THE PROBLEM: Copy out every line of the data that has the word "pict" somewhere in it.

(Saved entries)
◇ ◇ ◇

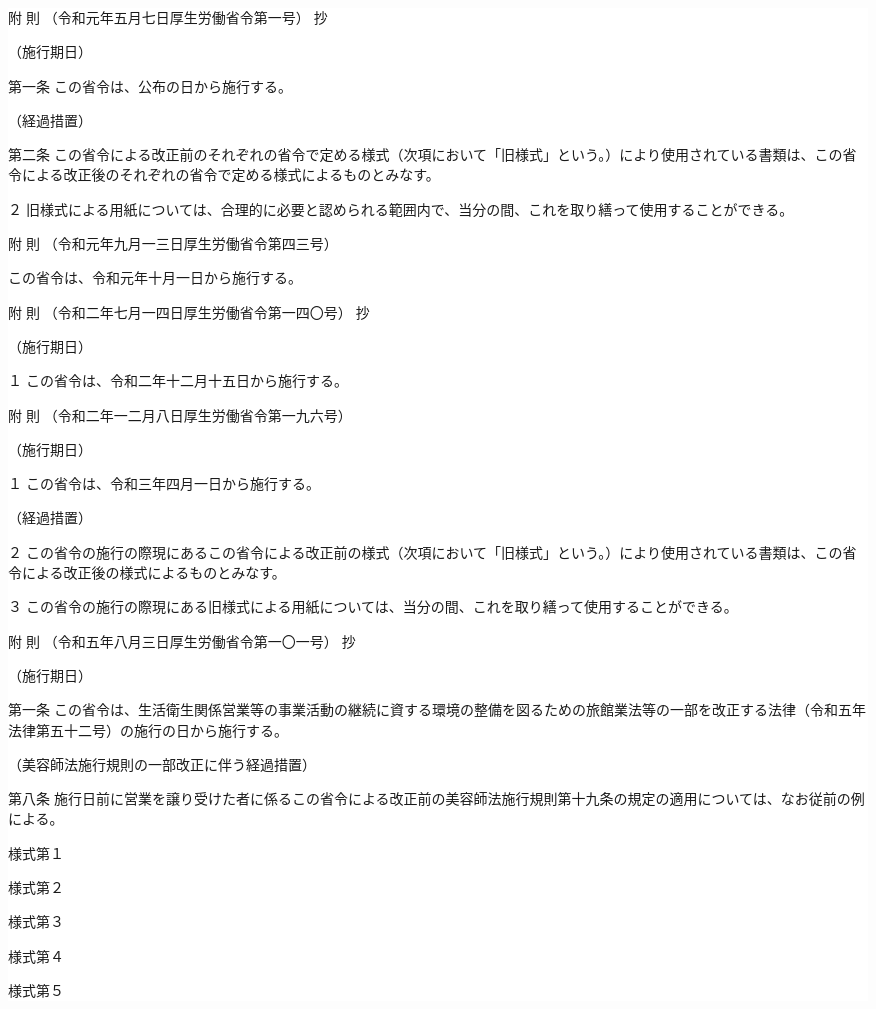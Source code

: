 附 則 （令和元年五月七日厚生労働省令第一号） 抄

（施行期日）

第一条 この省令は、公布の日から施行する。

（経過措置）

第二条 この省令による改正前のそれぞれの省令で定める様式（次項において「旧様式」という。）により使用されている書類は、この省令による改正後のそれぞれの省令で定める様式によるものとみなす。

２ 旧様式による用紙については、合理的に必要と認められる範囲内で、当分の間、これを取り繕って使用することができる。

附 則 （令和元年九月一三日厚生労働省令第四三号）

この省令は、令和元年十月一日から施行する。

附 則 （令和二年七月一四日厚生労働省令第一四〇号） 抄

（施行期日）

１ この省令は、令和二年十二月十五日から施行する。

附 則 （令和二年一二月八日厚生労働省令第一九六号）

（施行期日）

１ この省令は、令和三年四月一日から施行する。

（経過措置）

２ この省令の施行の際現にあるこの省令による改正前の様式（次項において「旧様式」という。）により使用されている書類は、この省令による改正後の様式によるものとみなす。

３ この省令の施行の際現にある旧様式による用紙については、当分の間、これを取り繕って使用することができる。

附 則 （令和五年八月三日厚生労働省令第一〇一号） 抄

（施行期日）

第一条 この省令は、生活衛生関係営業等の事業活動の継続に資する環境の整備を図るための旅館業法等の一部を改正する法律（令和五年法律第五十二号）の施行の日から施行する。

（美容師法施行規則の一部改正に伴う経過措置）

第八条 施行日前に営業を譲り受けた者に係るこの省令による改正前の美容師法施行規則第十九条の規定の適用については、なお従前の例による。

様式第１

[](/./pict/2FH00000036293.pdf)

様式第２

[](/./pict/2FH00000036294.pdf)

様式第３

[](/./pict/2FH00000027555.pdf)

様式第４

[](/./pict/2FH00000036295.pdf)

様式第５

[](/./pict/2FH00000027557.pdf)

◇ ◇ ◇

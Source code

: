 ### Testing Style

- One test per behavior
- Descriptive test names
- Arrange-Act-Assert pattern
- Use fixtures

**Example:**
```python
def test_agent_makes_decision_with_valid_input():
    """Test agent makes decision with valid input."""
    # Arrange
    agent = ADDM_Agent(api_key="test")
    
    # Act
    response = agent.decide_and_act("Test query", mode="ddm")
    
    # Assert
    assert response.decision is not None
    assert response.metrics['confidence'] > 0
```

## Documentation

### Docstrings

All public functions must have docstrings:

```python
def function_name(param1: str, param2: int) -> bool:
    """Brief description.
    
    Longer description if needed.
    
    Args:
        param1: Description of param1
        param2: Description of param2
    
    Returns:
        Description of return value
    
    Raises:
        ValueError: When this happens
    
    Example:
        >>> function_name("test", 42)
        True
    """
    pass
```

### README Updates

◇ ◇ ◇

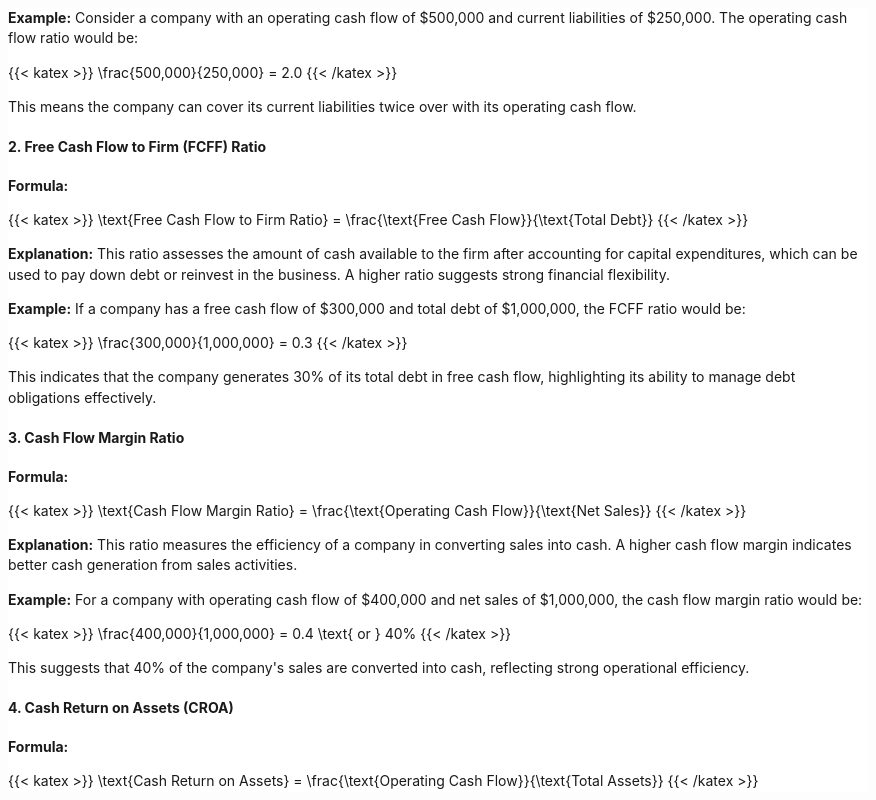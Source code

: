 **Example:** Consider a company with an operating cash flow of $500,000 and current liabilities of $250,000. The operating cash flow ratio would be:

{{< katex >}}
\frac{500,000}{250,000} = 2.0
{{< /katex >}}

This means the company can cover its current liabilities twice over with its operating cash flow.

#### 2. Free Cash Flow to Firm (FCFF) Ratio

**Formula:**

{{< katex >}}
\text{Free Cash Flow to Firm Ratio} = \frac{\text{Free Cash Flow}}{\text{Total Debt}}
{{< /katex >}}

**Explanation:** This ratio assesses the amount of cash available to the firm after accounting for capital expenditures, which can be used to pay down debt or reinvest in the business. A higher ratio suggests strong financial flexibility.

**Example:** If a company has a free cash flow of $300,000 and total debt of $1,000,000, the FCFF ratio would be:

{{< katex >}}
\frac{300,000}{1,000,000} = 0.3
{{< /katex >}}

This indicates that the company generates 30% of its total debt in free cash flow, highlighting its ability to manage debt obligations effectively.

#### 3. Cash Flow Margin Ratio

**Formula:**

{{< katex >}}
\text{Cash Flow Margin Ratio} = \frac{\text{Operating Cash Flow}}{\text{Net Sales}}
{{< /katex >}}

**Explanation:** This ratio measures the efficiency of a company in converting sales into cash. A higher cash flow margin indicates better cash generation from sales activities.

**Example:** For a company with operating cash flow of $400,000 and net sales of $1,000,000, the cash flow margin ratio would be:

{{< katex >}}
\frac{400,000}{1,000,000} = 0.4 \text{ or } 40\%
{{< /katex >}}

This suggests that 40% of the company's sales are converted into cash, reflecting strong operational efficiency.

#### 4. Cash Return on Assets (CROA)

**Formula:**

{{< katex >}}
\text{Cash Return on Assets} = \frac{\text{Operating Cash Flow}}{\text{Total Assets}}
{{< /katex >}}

◇ ◇ ◇

EXERCISE SOLUTION:
[](/./pict/2FH00000036293.pdf)
[](/./pict/2FH00000036294.pdf)
[](/./pict/2FH00000027555.pdf)
[](/./pict/2FH00000036295.pdf)
[](/./pict/2FH00000027557.pdf)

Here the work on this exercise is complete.